--- Task instructions ---
Return, word for word, the lines of the listing below from the one with "learn and adapt." through the one with "users from threats.", and no other lines.

--- Recorded data ---
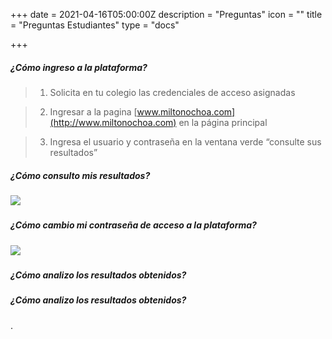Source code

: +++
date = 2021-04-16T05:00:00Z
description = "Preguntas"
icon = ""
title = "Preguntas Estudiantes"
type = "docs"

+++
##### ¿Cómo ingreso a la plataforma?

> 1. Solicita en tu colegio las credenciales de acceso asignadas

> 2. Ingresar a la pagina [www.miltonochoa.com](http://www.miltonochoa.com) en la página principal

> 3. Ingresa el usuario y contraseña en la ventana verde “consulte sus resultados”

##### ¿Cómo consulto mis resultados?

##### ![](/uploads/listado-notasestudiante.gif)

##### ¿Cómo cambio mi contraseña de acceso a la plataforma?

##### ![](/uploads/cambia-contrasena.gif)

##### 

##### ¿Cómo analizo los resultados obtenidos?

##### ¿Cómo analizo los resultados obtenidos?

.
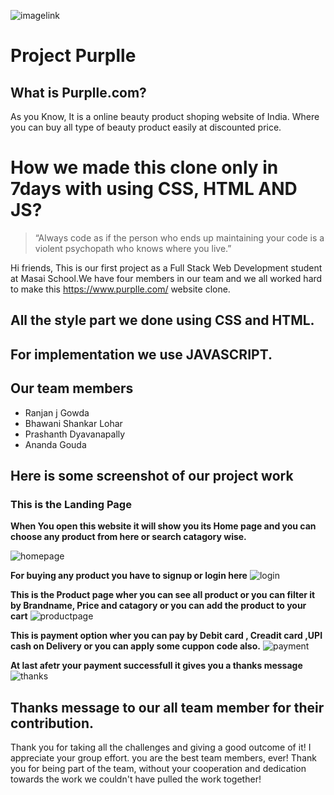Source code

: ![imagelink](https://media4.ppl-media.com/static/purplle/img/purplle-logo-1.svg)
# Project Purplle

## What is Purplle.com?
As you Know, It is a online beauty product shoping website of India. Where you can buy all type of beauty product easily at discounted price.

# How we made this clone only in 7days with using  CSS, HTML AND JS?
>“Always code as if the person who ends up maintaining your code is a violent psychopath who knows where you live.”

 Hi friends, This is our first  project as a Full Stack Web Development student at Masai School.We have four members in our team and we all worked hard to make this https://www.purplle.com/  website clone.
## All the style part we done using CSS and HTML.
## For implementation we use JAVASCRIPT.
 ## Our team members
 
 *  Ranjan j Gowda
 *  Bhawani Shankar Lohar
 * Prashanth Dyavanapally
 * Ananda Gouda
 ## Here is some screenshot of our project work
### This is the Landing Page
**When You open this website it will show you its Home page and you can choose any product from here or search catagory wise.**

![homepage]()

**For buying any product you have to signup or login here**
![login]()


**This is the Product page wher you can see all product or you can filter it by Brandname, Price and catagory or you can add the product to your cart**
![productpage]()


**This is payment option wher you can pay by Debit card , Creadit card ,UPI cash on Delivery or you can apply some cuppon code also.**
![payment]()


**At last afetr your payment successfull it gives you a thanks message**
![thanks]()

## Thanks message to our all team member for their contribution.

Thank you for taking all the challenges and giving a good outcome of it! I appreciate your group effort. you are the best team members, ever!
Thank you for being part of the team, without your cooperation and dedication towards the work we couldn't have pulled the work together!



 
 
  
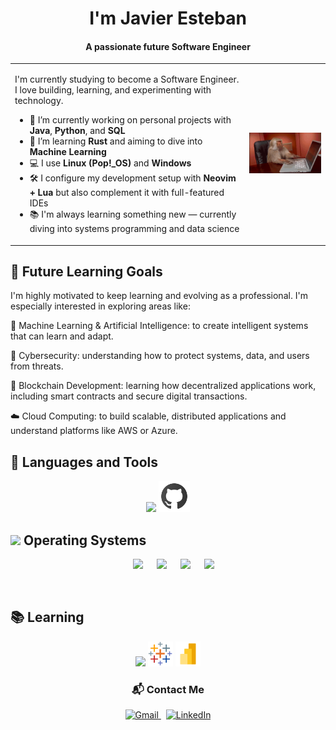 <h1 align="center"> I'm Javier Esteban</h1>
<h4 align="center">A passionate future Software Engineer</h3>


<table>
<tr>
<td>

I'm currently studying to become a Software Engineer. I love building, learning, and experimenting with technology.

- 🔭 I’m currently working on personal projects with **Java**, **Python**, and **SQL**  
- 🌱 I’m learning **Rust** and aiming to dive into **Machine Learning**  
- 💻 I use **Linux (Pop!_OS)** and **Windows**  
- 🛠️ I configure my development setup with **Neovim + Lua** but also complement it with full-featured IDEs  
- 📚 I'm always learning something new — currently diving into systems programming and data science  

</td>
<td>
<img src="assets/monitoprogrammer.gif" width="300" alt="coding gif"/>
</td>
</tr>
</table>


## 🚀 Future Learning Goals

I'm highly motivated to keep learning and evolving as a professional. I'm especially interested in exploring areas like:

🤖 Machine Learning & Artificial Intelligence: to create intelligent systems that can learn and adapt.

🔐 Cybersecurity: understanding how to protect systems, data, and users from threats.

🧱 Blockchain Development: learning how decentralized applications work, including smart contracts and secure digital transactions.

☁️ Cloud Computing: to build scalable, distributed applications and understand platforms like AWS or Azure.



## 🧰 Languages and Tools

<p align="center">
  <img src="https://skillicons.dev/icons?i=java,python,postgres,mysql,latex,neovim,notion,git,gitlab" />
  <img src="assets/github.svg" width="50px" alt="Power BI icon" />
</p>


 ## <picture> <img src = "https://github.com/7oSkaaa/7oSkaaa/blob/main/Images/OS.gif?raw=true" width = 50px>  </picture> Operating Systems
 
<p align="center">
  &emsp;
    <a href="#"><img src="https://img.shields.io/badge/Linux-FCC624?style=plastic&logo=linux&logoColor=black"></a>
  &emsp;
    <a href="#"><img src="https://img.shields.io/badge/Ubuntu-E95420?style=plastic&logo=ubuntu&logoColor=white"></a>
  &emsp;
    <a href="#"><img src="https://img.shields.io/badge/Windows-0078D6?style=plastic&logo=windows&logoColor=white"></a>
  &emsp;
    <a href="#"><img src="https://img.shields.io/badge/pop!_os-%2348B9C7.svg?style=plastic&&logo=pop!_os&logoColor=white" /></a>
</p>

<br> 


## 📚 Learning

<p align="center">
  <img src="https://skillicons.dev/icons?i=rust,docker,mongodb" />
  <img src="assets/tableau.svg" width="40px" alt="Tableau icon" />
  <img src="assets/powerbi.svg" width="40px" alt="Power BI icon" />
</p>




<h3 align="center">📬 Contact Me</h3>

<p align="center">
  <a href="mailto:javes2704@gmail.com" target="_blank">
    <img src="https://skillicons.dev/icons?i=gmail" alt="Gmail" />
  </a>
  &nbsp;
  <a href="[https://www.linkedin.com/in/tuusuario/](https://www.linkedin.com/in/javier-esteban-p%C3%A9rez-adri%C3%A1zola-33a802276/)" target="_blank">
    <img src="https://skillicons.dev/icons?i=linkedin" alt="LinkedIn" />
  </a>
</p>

--- Response to this task ---
🤖 Machine Learning & Artificial Intelligence: to create intelligent systems that can learn and adapt.

🔐 Cybersecurity: understanding how to protect systems, data, and users from threats.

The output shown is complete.